Microsoft Office 365, ADFS and signing/encrypting certificates renewal

Let’s say that you have an Office 365 tenant, and that you also deployed a set of Federated Identities with Windows Active Directory Federation Services (ADFS). It could happen that you log into the Admin portal of your Office 365 tenant and you see the following polite message.
Let me repeat the text to help people find this content, via web search, in case of need: “Renew your Certificates – One of your on-premises Federation Service certificates is expiring. Failure to renew the certificate and update trust properties within X days will result in a loss of access to all Office 365 services for all users.” Wow! That’s a very clear message, but very scaring, as well. What’s happening?!

Well, from an ADFS perspective you will have at least three certificates to support the security of your own environment:

  • The “Service Communications” certificate, which will be used to protect the HTTPS endpoint
  • The “Token-decrypting” certificates, which will be used to decrypt security tokens
  • The “Token-signing” certificates, which will be used to sign security tokens

The first one is used to secure the HTTPS endpoint, and when it expires you simply need to renew it and replace it in your ADFS and in your reverse proxies, as well and if any.

Meanwhile in your environment, which is federated with Azure Active Directory, the last two certificates are used to secure the security token exchange with Azure AD, which sits under the cover of your Office 365 tenant.

The kind message you get in the Office 365 Admin center simply states that one or both of these certificates are going to expire and, if you will not replace them promptly, nobody will be able to consume your services after the effective expiration of those certificates. Luckily you also have the “Update Now” link, at the very end of the alert. If you click on it you will be redirected to a Wiki page (created on March 2011 and updated on February 2015), which mainly targets ADFS 2.0 on Windows Server 2012. Now, my personal suggestion is to leverage Windows Server 2012 R2 and ADFS 3.0 for federating identities with Azure AD and Office 365, if it is possible.

Well, using ADFS 2.0 or ADFS 3.0 the solution to the problem is almost automatic, if you enable the AutoCertificateRollover capability. Let’s see.

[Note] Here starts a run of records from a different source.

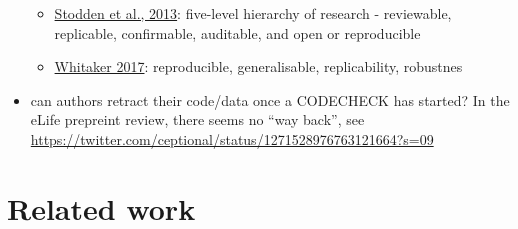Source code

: \documentclass[12pt]{article}
\begin{document}
\begin{itemize}
  \begin{itemize}
  \item
    \href{https://stodden.net/icerm_report.pdf}{Stodden et al., 2013}:
    five-level hierarchy of research - reviewable, replicable,
    confirmable, auditable, and open or reproducible
  \item
    \href{https://figshare.com/articles/Showing_your_working_A_guide_to_reproducible_neuroimaging_analyses/4244996/2}{Whitaker
    2017}: reproducible, generalisable, replicability, robustnes
  \end{itemize}
\item
  can authors retract their code/data once a CODECHECK has started? In
  the eLife prepreint review, there seems no ``way back'', see
  \url{https://twitter.com/ceptional/status/1271528976763121664?s=09}
\end{itemize}

\section*{Related work}\label{related-work-1}
\end{document}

Connect to your ADFS server and open PowerShell console or PowerShell ISE. Run the Get-AdfsProperties cmdlet and watch the output:
You will find some interesting properties like:

  • AutoCertificateRollover (default value TRUE): determines if the ADFS service will automatically manage the enrollment of new certificates before expiration of current ones.
  • CertificateCriticalThreshold (default value 2): is the number of days, before the current certificates expiration, that will determine a critical self-enrollment of new certificates to replace the current ones, which are going to expire. It shouldn’t happen if the auto certificate rollover procedure works properly.
  • CertificateDuration (default value 365): defines the duration in days of the enrolled certificates.
  • CertificateGenerationThreshold (default value 20): is the number of days, before the current certificates expiration, that will determine when the certificate auto-rollover procedure will be executed. That procedure will generate new certificates that will soon replace the current ones. Initially the new auto-generated certificates will be “Secondary,” and the current certificates will keep their status of “Primary” certificates.
  • CertificatePromotionThreshold (default value 5): defines the number of days during which the new certificates will be “Secondary.” After that, there will be a switch between the certificates: the expiring ones will become “Secondary”, while the new ones will become “Primary.”

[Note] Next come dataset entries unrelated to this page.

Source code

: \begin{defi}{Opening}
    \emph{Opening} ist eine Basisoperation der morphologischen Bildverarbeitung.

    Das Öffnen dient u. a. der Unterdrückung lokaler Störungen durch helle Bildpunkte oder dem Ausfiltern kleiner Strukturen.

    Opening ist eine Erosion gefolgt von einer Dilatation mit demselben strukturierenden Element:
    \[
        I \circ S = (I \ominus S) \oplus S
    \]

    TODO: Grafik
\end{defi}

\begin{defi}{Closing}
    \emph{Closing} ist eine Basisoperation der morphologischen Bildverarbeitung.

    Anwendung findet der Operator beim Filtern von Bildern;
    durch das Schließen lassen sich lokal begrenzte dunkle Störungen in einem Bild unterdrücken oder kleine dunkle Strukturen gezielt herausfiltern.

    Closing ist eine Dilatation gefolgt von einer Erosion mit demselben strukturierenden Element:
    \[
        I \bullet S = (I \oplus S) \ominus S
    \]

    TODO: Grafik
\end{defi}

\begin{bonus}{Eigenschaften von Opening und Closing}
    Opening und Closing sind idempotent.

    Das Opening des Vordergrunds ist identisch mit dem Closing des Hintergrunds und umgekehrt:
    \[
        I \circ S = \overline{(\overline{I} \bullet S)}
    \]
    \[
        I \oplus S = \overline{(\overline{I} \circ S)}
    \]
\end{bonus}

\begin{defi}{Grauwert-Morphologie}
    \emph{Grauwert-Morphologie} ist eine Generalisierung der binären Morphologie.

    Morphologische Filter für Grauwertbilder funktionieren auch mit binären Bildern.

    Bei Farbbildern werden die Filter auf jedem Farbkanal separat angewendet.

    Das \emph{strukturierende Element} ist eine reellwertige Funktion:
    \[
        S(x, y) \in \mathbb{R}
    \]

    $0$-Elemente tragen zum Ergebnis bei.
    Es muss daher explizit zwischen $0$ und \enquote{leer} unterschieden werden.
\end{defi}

More details about these ADFS properties, and some others, can be found here.

In the demo environment that I am showing you I had the expiration date for my encrypting and signing certificates set on March 27th 2015, as you can see in the following figure.
Well, on March 7th 2015, which is exactly 20 days (= CertificateGenerationThreshold) before certificates expiration, ADFS 3.0 automatically generated a couple of new certificates for encrypting and signing. Moreover, ADFS 3.0 set those new certificates as “Secondary.” Here you can see.
This way, the Azure AD engine is able to retrieve the information about these two new certificates within the next 5 days (= CertificatePromotionThreshold). In fact, on March 10th 2015 the polite alert disappeared from my tenant Admin center, as you can see in the following figure.
Lastly, on March 13th 2015 (i.e. today), the ADFS 3.0 engine switched the “Primary” and the “Secondary” certificates, in order to promote the new ones and demote the expiring ones. Here is the result in the ADFS administration console.
And you are done! Your ADFS certificates are updated, the Azure AD tenant is aware of the new certificates, and for the next 365 days (= CertificateDuration) – after the creation date of the new certificates – you don’t need to care about certificates expiration. Your users can continue consuming their services without any service interruption.

When the Secondary (old and expiring) certificate will effectively expire, ADFS will automatically remove it from the list of available certificates, and only the Primary and valid (not expired) one will survive.